May 9, 2009:
The latest version of U.S. Tomahawk (BGM-109 Block 4) missile, is getting upgraded so that it can hit moving targets. This is mainly intended to turn the Tomahawk into an anti-ship missile, although it can also hit moving land targets. Currently, the Block 4 costs about $1.7 million each, weighs 1.4 tons, has a range of 1,500 kilometers and carries a half ton warhead. It moves to its target at a speed of 880 kilometers an hour. Since production began four years ago, 1,300 have been made since. The Tomahawk was introduced 26 years ago, and over 6,000 have been manufactured. The U.S. Navy has fired over 1,900 in combat and training.

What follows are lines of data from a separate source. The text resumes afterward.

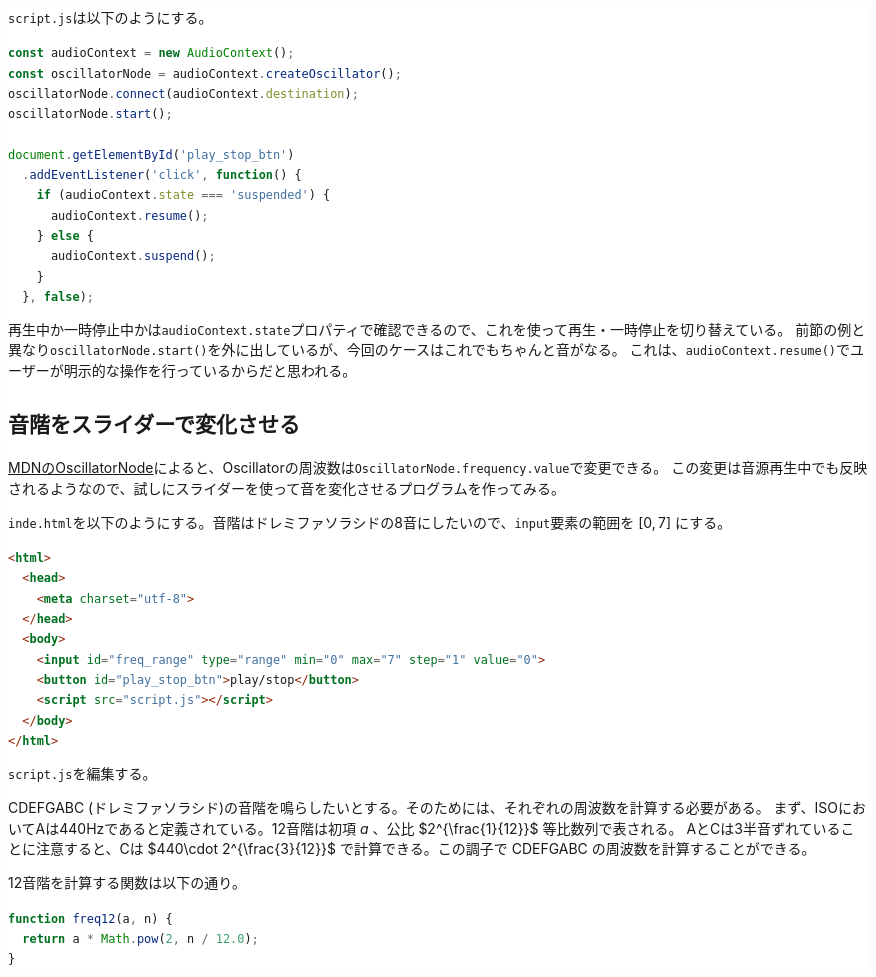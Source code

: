 `script.js`は以下のようにする。

```js
const audioContext = new AudioContext();
const oscillatorNode = audioContext.createOscillator();
oscillatorNode.connect(audioContext.destination);
oscillatorNode.start();

document.getElementById('play_stop_btn')
  .addEventListener('click', function() {
    if (audioContext.state === 'suspended') {
      audioContext.resume();
    } else {
      audioContext.suspend();
    }
  }, false);
```

再生中か一時停止中かは`audioContext.state`プロパティで確認できるので、これを使って再生・一時停止を切り替えている。
前節の例と異なり`oscillatorNode.start()`を外に出しているが、今回のケースはこれでもちゃんと音がなる。
これは、`audioContext.resume()`でユーザーが明示的な操作を行っているからだと思われる。

## 音階をスライダーで変化させる

[MDNのOscillatorNode](https://developer.mozilla.org/ja/docs/Web/API/OscillatorNode)によると、Oscillatorの周波数は`OscillatorNode.frequency.value`で変更できる。
この変更は音源再生中でも反映されるようなので、試しにスライダーを使って音を変化させるプログラムを作ってみる。

`inde.html`を以下のようにする。音階はドレミファソラシドの8音にしたいので、`input`要素の範囲を $[0, 7]$ にする。

```html
<html>
  <head>
    <meta charset="utf-8">
  </head>
  <body>
    <input id="freq_range" type="range" min="0" max="7" step="1" value="0">
    <button id="play_stop_btn">play/stop</button>
    <script src="script.js"></script>
  </body>
</html>
```

`script.js`を編集する。

CDEFGABC (ドレミファソラシド)の音階を鳴らしたいとする。そのためには、それぞれの周波数を計算する必要がある。
まず、ISOにおいてAは440Hzであると定義されている。12音階は初項 $a$ 、公比 $2^{\frac{1}{12}}$ 等比数列で表される。
AとCは3半音ずれていることに注意すると、Cは $440\cdot 2^{\frac{3}{12}}$ で計算できる。この調子で CDEFGABC の周波数を計算することができる。

12音階を計算する関数は以下の通り。

```js
function freq12(a, n) {
  return a * Math.pow(2, n / 12.0);
}
```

The United States is developing a successor to the Tomahawk cruise missile, that will be heavier (2.2 tons, versus 1.4 tons), have a longer range (2,000 kilometers versus 1,500) and a one ton warhead (twice the size of the Tomahawks.) The new missile will be stealthier, and use a combination of guidance and targeting systems (to improve the chances of success). Price will probably be the key factor in whether this new missile ever enters service. The new Cruise Missile XR (for Extended Range) will probably cost twice that, or more. The cruise missile, when it showed up in the 1980s, was one of the first UAVs, it just wasn't reusable. But UAVs that carry bombs and missiles, and can be reused, are going to provide competition for a new, $3 million, Cruise Missile XR.